Hyla Architects find balance between porosity and privacy in the design of an inter-terrace house in Singapore.

Photography by Derek Swalwell
December 15th, 2017
Hyla Architects’ house at Lily Avenue in Singapore is fronted by a composition of concrete air blocks that reads as a veil and a play on frontage and depth, in and out, porosity and obscurity.
The walls’ provisions form part of a larger design solution that addresses the project brief and the challenges of the site.
Sandwiched between two others, the inter-terrace house presented several design constraints typical of its typology. Hyla’s principal, Han Loke Kwang, suggests that the lack of views is one such challenge.

“What do you look into?” Han offers. “Usually, you’d put the living room in front, and in this case, what you see is your car. You don’t really have much views.” Views, together with requirements for openings for light, ventilation, and the enjoyment of external spaces, therefore became a central design aim of this project.
The design for the house follows the Urban Redevelopment Authorities’ revision of envelope control guidelines for landed housing in 2015, where the building massing is now to be guided by a volumetric limit. The revision has allowed for greater flexibility for design when it comes to aspects such as floor-to-floor heights and the above-ground protrusion of the basement level. As a result, Hyla was able to introduce four levels of living spaces in the two-and-a-half storey build.

The first level (technically, the basement) accommodates the garage, the helper’s room, service areas such as laundry and the household shelter. This enabled the placement of the main living areas on the second level so they are effectively elevated from the ground. It also presented the opportunity to include a courtyard that adjoins the main living spaces. The children’s bedrooms are placed on the mezzanine and the master bedroom on an attic level.
Han shares, “By dividing the spaces vertically, everybody in the family gets their own level and it really maximises the house plot. It’s inter-terrace but you’ve got a nice big courtyard.” The courtyard is placed at the front end of the house, so the living areas sit comfortably in the deeper recesses, behind a five-metre-tall sliding glass door.

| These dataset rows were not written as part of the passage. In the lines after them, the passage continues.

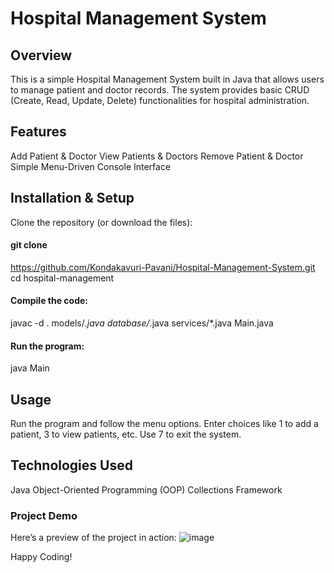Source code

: # Hospital Management System

## Overview
This is a simple Hospital Management System built in Java that allows users to manage patient and doctor records. The system provides basic CRUD (Create, Read, Update, Delete) functionalities for hospital administration.



## Features
Add Patient & Doctor 
View Patients & Doctors 
Remove Patient & Doctor 
Simple Menu-Driven Console Interface

## Installation & Setup
Clone the repository (or download the files):

#### git clone 
https://github.com/Kondakavuri-Pavani/Hospital-Management-System.git
cd hospital-management

#### Compile the code:
javac -d . models/*.java database/*.java services/*.java Main.java

#### Run the program:
java Main


## Usage
Run the program and follow the menu options.
Enter choices like 1 to add a patient, 3 to view patients, etc.
Use 7 to exit the system.


## Technologies Used
Java
Object-Oriented Programming (OOP)
Collections Framework

### Project Demo
Here’s a preview of the project in action:
![image](https://github.com/user-attachments/assets/76d69d39-76a4-41f2-aead-c7e90c94542b)

Happy Coding!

Here, the family enjoys the double-volume space, especially with the staircases (with beautiful concrete stair treads that have been cast in situ) pushed to the sides. Ceilings are removed where possible, with a resultant airiness that more than recompenses for the loss in the house’s floor-to-floor height.
In the main living spaces, the view is orientated towards the courtyard and outward. The aforementioned wall of concrete air blocks is precast with ledges so it doubles as a climbing wall for the family’s cats. Providing light, air, views, but also for privacy, the air blocks have a randomised pattern and are also composed irregularly, making it hard for outsiders to decipher the activities of the house.